And The Last First

In Matthew’s Gospel, Jesus tells Peter (at the end of chapter 19) of the blessings and glory that His followers will receive “in the regeneration” because they have left behind this-worldly security (wealth and family) to follow Christ.  However, He warns that “many who are first will be last, and the last first.”  The next verse (beginning chapter 20) begins with the word for, “For the Kingdom of Heaven is like….”
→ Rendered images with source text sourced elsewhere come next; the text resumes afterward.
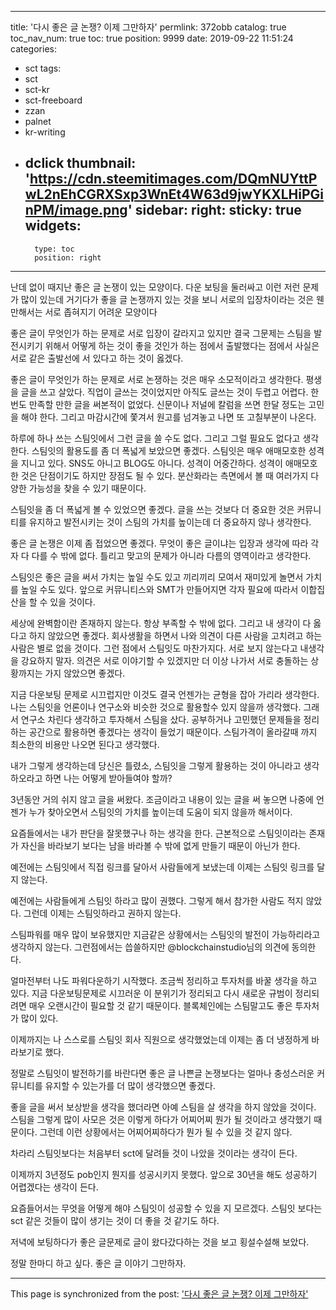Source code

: 
---
title: '다시 좋은 글 논쟁? 이제 그만하자'
permlink: 372obb
catalog: true
toc_nav_num: true
toc: true
position: 9999
date: 2019-09-22 11:51:24
categories:
- sct
tags:
- sct
- sct-kr
- sct-freeboard
- zzan
- palnet
- kr-writing
- dclick
thumbnail: 'https://cdn.steemitimages.com/DQmNUYttPwL2nEhCGRXSxp3WnEt4W63d9jwYKXLHiPGinPM/image.png'
sidebar:
    right:
        sticky: true
widgets:
    -
        type: toc
        position: right
---


난데 없이 때지난 좋은 글 논쟁이 있는 모양이다. 다운 보팅을 둘러싸고 이런 저런 문제가 많이 있는데 거기다가 좋을 글 논쟁까지 있는 것을 보니 서로의 입장차이라는 것은 웬만해서는 서로 좁혀지기 어려운 모양이다

좋은 글이 무엇인가 하는 문제로 서로 입장이 갈라지고 있지만 결국 그문제는 스팀을 발전시키기 위해서 어떻게 하는 것이 좋을 것인가 하는 점에서 출발했다는 점에서 사실은 서로 같은 출발선에 서 있다고 하는 것이 옳겠다. 

좋은 글이 무엇인가 하는 문제로 서로 논쟁하는 것은 매우 소모적이라고 생각한다. 평생을 글을 쓰고 살았다. 직업이 글쓰는 것이었지만 아직도 글쓰는 것이 두렵고 어렵다.  한번도 만족할 만한 글을 써본적이 없었다. 신문이나 저널에 칼럼을 쓰면 한달 정도는 고민을 해야 한다. 그리고 마감시간에 쫓겨서 원고를 넘겨놓고 나면 또 고칠부분이 나온다. 

하루에 하나 쓰는 스팀잇에서 그런 글을 쓸 수도 없다. 그리고 그럴 필요도 없다고 생각한다. 스팀잇의 활용도를 좀 더 폭넓게 보았으면 좋겠다. 스팀잇은 매우 애매모호한 성격을 지니고 있다. SNS도 아니고 BLOG도 아니다. 성격이 어중간하다. 성격이 애매모호한 것은 단점이기도 하지만 장점도 될 수 있다. 분산화라는 측면에서 볼 때 여러가지 다양한 가능성을 찾을 수 있기 때문이다. 

스팀잇을 좀 더 폭넓게 볼 수 있었으면 좋겠다. 글을 쓰는 것보다 더 중요한 것은 커뮤니티를 유지하고 발전시키는 것이 스팀의 가치를 높이는데 더 중요하지 않나 생각한다. 

좋은 글 논쟁은 이제 좀 접었으면 좋겠다. 무엇이 좋은 글이냐는 입장과 생각에 따라 각자 다 다를 수 밖에 없다. 틀리고 맞고의 문제가 아니라  다름의 영역이라고 생각한다. 

스팀잇은 좋은 글을 써서 가치는 높일 수도 있고 끼리끼리 모여서 재미있게 놀면서 가치를 높일 수도 있다. 앞으로 커뮤니티스와 SMT가 만들어지면 각자 필요에 따라서 이합집산을 할 수 있을 것이다. 

세상에 완벽함이란 존재하지 않는다. 항상 부족할 수 밖에 없다. 그리고 내 생각이 다 옳다고 하지 않았으면 좋겠다. 회사생활을 하면서 나와 의견이 다른 사람을 고치려고 하는 사람은 별로 없을 것이다. 그런 점에서 스팀잇도 마찬가지다. 서로 보지 않는다고 내생각을 강요하지 말자. 의견은 서로 이야기할 수 있겠지만 더 이상 나가서 서로 충돌하는 상황까지는 가지 않았으면 좋겠다. 

지금 다운보팅 문제로 시끄럽지만 이것도 결국 언젠가는 균형을 잡아 가리라 생각한다. 나는 스팀잇을 언론이나 연구소와 비슷한 것으로 활용할수 있지 않을까 생각했다. 그래서 연구소 차린다 생각하고 투자해서 스팀을 샀다. 공부하거나 고민했던 문제들을 정리하는 공간으로 활용하면 좋겠다는 생각이 들었기 때문이다. 스팀가격이 올라갈때 까지 최소한의 비용만 나오면 된다고 생각했다. 

내가 그렇게 생각하는데 당신은 틀렸소, 스팀잇을 그렇게 활용하는 것이 아니라고 생각하오라고 하면 나는 어떻게 받아들여야 할까? 

3년동안 거의 쉬지 않고 글을 써왔다. 조금이라고 내용이 있는 글을 써 놓으면 나중에 언젠가 누가 찾아오면서 스팀잇의 가치를 높이는데 도움이 되지 않을까 해서이다. 

요즘들에서는 내가 판단을 잘못했구나 하는 생각을 한다. 근본적으로 스팀잇이라는 존재가 자신을 바라보기 보다는 남을 바라볼 수 밖에 없게 만들기 때문이 아닌가 한다.  

예전에는 스팀잇에서 직접 링크를 달아서 사람들에게 보냈는데 이제는 
스팀잇 링크를 달지 않는다. 

예전에는 사람들에게 스팀잇 하라고 많이 권했다. 그렇게 해서 참가한 사람도 적지 않았다. 그런데 이제는 스팀잇하라고 권하지 않는다. 

스팀파워를 매우 많이 보유했지만 지금같은 상황에서는 스팀잇의 발전이 가능하리라고 생각하지 않는다. 그런점에서는 씁쓸하지만 @blockchainstudio님의 의견에 동의한다. 

얼마전부터 나도 파워다운하기 시작했다. 조금씩 정리하고 투자처를 바꿀 생각을 하고 있다. 지금 다운보팅문제로 시끄러운 이 분위기가 정리되고 다시 새로운 규범이 정리되려면 매우 오랜시간이 필요할 것 같기 때문이다.  블록체인에는 스팀말고도 좋은 투자처가 많이 있다. 

이제까지는 나 스스로를 스팀잇 회사 직원으로 생각했었는데 이제는 좀 더 냉정하게 바라보기로 했다. 

정말로 스팀잇이 발전하기를 바란다면 좋은 글 나쁜글 논쟁보다는 얼마나 충성스러운 커뮤니티를 유지할 수 있는가를 더 많이 생각했으면 좋겠다. 

좋을 글을 써서 보상받을 생각을 했더라면 아예 스팀을 살 생각을 하지 않았을 것이다. 스팀을 그렇게 많이 사모은 것은 이렇게 하다가 어찌어찌 뭔가 될 것이라고 생각했기 때문이다. 그런데 이런 상황에서는 어찌어찌하다가 뭔가 될 수 있을 것 같지 않다. 

차라리 스팀잇보다는 처음부터 sct에 달려들 것이 나았을 것이라는 생각이 든다. 

이제까지 3년정도 pob인지  뭔지를 성공시키지 못했다.  앞으로 30년을 해도 성공하기 어렵겠다는 생각이 든다. 

요즘들어서는 무엇을 어떻게 해야 스팀잇이 성공할 수 있을 지 모르겠다. 스팀잇 보다는 sct 같은 것들이 많이 생기는 것이 더 좋을 것 같기도 하다. 

저녁에 보팅하다가 좋은 글문제로 글이 왔다갔다하는 것을 보고 횡설수설해 보았다. 

정말 한마디 하고 싶다. 좋은 글 이야기 그만하자.

- - -

This page is synchronized from the post: ['다시 좋은 글 논쟁? 이제 그만하자'](https://steemit.com/@oldstone/372obb)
The Kingdom of Heaven is like a landowner hiring laborers to work in his vineyard, Jesus tells us.  The landowner goes out and finds laborers early in the morning, agrees to pay them a denarius (a day’s wages) to work in His vineyard.  Throughout the day, the landowner finds more laborers and sends them too out to work in the vineyard, agreeing to pay them “whatever is right.”  Then “at the eleventh hour,” at the very end of the day, he finds more laborers and sends them out into the vineyard.  Then when the work is done, the landowner pays the laborers, beginning with those hired last, giving them each a denarius.  Those hired first (and paid last) thought that they would receive more because they worked longer, but they were paid the same.  When they grumbled, the landowner points out to them that they were paid what they had agreed to receive, and then he asks them if their “eye is evil” (are they envious) “because I am good.”

And immediately Jesus reiterates, “so the last will be first, and the first last.”

When we hear this story, I think we forget that it is a parable of the Kingdom of Heaven.  We tend to hear it not as a parable of the Kingdom of Heaven, but rather as a morality tale presenting God (the landowner) as generous with his money (blessings), so we should be generous too.  And while we should be generous because God is generous, that is not what this parable is about.  It’s about the last being first and the first last.  To see this more clearly, it may help us to reflect on the fact that the denarius each laborer receives is not merely a unit of money, it is the image of the King.

The pay, the reward, the blessing and glory of the age to come is just that: we receive the clear image of the King.  Or to put it another way, “in the regeneration,” the image of God that has been tarnished and spoiled by sin (the old Adam) will be replaced by the renewed Image (the new Adam).  Or as St. John says, “When He appears, we will be like Him, for we will see Him as He is” (1John 3:2).

It seems to me that for all but the very holiest saints, this transformation (regeneration) will be quite a shock.  But for those of us who have labored in the vineyard for a while, who have in this life (and in some small ways) left houses and family and lands to follow Christ, the transformation will be much less of a shock than it could be.  Those who have shared even in the smallest ways in the sufferings of Christ in this life, will have already tasted in some small ways of the Glory, the Comfort, the Light and the Consolation of the age to come.  I don’t mean by this that all or even most of those already laboring in Christ’s vineyard have experienced the Glory, Comfort, Light and Consolation of the age to come in a way that they can point to and identify: “Ah, yes, this bit here and that bit there are instances of God’s Light and Consolation in my life.”  I don’t mean that at all.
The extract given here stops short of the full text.